A medicina científica ocidental passou por um lento desenvolvimento histórico desde Hipócrates até os dias atuais. O que nos interessa na presente discussão é que a trajetória do saber médico sofreu importante impacto no século XIX, de um lado pelo avanço da ciência e da pesquisa no campo da biomedicina, e de outro lado pela organização do trabalho nas sociedades industrializadas urbanas. A medicina científica monopolizou o cuidado para com os doentes e o saber sobre a saúde.
Contudo, é possível afirmar que nos dias atuais a medicina vive uma crise em diversos aspectos, especialmente nos planos institucional, ético, da eficácia terapêutica, bioético, corporativo, da educação/formação médica, do planejamento institucional em saúde, e especialmente no plano da racionalidade médica na qual a medicina contemporânea afastou-se do sujeito humano sofredor como uma totalidade viva em suas investigações diagnósticas, bem como em sua prática de intervenção.

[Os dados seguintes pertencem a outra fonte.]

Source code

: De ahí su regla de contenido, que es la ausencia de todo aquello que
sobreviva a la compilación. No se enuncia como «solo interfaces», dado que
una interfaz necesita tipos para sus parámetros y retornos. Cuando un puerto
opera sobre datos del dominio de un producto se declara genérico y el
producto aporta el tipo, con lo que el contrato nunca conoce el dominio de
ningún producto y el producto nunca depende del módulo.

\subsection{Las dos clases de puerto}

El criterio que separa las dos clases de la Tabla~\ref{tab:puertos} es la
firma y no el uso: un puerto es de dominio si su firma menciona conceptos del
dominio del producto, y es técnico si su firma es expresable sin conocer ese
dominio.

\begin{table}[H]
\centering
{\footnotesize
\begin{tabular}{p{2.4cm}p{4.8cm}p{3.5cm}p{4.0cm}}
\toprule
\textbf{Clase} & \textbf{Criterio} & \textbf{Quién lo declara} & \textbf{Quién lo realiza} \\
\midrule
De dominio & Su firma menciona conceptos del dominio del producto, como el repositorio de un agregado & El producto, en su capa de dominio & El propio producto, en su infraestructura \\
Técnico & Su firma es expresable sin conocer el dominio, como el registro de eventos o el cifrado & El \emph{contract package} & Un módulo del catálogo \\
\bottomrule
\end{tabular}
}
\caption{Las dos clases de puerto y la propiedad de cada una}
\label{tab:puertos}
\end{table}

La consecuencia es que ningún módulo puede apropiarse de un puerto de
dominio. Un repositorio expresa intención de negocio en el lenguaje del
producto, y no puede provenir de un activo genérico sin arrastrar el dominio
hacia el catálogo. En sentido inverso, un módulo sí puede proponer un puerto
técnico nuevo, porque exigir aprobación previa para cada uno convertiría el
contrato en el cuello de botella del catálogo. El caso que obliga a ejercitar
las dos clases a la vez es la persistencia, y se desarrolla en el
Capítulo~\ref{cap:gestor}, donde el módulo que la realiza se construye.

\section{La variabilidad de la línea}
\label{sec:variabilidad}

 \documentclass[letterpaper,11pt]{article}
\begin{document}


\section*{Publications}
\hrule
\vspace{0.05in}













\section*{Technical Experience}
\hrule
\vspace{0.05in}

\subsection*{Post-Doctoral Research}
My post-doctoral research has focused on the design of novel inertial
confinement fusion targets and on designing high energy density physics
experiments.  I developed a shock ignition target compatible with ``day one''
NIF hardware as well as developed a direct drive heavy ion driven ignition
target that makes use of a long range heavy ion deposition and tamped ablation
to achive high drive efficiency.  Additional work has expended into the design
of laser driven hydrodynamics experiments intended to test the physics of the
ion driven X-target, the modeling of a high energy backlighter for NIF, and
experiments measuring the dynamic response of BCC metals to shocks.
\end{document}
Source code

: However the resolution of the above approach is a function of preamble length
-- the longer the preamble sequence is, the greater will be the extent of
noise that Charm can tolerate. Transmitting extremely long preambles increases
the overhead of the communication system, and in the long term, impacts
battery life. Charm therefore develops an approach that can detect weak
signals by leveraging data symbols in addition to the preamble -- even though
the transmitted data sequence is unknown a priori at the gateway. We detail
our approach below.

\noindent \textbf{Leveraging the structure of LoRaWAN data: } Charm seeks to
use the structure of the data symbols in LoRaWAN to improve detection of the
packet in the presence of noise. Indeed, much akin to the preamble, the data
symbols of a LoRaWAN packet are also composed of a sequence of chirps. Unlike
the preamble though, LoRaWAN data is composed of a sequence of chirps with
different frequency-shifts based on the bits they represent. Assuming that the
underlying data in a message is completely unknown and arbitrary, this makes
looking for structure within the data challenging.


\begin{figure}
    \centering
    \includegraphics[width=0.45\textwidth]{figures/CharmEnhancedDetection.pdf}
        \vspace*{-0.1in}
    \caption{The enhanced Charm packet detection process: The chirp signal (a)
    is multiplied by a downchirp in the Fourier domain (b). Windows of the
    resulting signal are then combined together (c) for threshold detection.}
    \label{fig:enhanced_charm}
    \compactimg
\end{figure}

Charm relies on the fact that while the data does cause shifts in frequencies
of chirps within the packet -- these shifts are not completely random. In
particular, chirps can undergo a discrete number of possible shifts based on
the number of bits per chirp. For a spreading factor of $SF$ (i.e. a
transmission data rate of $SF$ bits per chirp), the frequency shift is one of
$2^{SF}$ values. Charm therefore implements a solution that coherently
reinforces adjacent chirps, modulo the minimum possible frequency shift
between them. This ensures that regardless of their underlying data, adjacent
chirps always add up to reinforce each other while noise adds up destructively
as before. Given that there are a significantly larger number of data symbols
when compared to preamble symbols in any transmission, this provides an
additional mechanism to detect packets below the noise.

Houve, portanto, uma rejeição ao modelo de intervenção sobre o processo saúde-doença praticado pela racionalidade médica, uma vez que esta visão cartesiana do sujeito não dava todas as respostas para os males de nossa civilização. Na busca de alternativas para seus problemas de saúde, a partir da segunda metade do século XX, alguns modelos de cura e cuidados com a saúde são criados, enquanto que outros reemergem de tradições culturais regionais e outros ainda são importados de culturas exógenas. Este fenômeno ocorreu e ainda ocorre no mundo todo. Diante destas inquietações as medicinas populares foram reabilitadas, não sem forte resistência por parte do saber médico científico e hegemônico.
A América Latina é formada por países em diferentes graus de desenvolvimento urbano-industrial, além de povos de diferentes composições étnicas e culturais. Portanto, existem muitas formas de terapias não convencionais, como a cura xamânica e não-xamânica dos povos indígenas, as práticas curativas dos povos mestiços, a medicina de raízes africanas, além de sistemas mais complexos como a medicina tradicional chinesa e a medicina hindu, estas por si só multifacetadas.
Uma análise etnográfica da nossa Região do Contestado, oferecida na obra de Machado (2004), aponta como participantes do processo de ocupação do planalto norte de Santa Catarina bugres, tropeiros e birivas no caminho das tropas, além do aborígene kaigangue. O encontro destas etnias amalgamou práticas curativas baseadas na fitoterapia e outras formas de cura que, numa análise antropológica, configura-se típica da cultura cabocla. Destaca-se aqui a figura do monge José Maria, habilidoso farmacêutico popular, conhecedor do poder curativo das plantas e das ervas. Ao lado dele merecem destaque as “benzedeiras” e as “parteiras” como agentes de cura, ainda hoje existentes na região.
A reemergência e a persistência das práticas terapêuticas alternativas na região do Contestato faz pensar no surgimento de um novo modelo e mesmo de um novo paradigma em relação à saúde de nossa população. Exercer medicina pode também significar praticar uma arte – a arte de curar pessoas, e não somente aplicar o saber científico, racional, cartesiano, lógico da medicina ocidental.
As práticas médicas não convencionais reposicionam o sujeito doente, entendido na sua totalidade biopsíquica, no centro do paradigma médico, opondo-se à tendência cientificista em centralizar o problema na doença. Isto implica necessariamente na reavaliação da relação médico-paciente, respeitando-se o universo simbólico dos sujeitos dessa relação e considerando-os elementos chave do processo de cura.
Muitos dos flagelos mais importantes no campo da saúde das populações do mundo requerem soluções simples e de baixo custo.
O paciente necessita apropriar-se de seu corpo, de sua vida e de sua morte, tornando-se independente do binômio saúde-doença. Essa autonomia, conquistada a partir do conhecimento melhor sobre si mesmo enquanto indivíduo biopsicossocial oferece a oportunidade de construir ou reconstruir sua própria condição de saúde. A vida do planeta nunca esteve tão ameaçada, conseqüência de um desequilíbrio na biosfera criado pelo homem habitando a Terra. A medicina, tanto quanto outras ciências deve adotar uma visão cosmogônica da vida, buscando o equilíbrio com todas as instâncias da vida sobre a Terra.
Pertencemos a um lugar, a uma cultura; os simbolismos ancestrais que permeiam nossa história de vida não devem ser ignorados; nossa relação com o meio em que vivemos representa uma metáfora do que construímos no coletivo. O modo de vida influencia nosso estado de saúde, e o entendimento disto pode contribuir para tornarmo-nos mais saudáveis e construir um mundo ao nosso redor melhor e mais harmonioso.